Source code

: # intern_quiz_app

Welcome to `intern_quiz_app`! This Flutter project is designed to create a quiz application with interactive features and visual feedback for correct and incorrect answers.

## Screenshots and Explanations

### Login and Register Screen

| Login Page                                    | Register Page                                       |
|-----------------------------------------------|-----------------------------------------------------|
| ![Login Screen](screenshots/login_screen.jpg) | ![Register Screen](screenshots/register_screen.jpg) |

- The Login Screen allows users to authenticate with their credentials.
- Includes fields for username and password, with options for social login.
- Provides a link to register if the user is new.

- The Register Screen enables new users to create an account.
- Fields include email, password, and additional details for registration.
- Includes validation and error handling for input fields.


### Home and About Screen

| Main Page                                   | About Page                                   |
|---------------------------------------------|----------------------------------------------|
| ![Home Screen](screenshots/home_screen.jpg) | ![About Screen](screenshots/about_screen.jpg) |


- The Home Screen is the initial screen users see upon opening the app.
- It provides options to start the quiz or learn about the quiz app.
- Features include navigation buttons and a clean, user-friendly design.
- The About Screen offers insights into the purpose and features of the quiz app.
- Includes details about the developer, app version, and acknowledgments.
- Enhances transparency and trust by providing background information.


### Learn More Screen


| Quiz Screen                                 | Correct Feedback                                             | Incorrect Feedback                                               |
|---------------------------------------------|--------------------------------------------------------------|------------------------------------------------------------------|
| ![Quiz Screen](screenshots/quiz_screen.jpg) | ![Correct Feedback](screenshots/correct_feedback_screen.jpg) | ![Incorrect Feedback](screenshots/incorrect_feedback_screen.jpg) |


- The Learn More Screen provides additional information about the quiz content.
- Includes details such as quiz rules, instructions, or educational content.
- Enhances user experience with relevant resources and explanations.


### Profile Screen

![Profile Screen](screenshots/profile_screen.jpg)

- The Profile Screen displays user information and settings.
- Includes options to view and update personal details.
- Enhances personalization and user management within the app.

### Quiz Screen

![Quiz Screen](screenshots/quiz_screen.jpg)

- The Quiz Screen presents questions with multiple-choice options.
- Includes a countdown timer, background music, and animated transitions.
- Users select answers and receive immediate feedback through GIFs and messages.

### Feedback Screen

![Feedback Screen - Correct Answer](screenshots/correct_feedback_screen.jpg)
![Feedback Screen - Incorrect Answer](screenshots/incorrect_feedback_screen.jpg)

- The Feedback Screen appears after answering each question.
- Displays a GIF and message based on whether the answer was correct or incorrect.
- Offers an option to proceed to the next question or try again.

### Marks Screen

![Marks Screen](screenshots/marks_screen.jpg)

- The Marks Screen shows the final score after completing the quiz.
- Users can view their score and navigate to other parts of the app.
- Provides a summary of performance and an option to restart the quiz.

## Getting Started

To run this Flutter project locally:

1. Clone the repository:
-.-.-
▸ Exercise brief
Each line above that contains the string "view" should be identified and copied.

▸ Result
- Includes options to view and update personal details.
- Users can view their score and navigate to other parts of the app.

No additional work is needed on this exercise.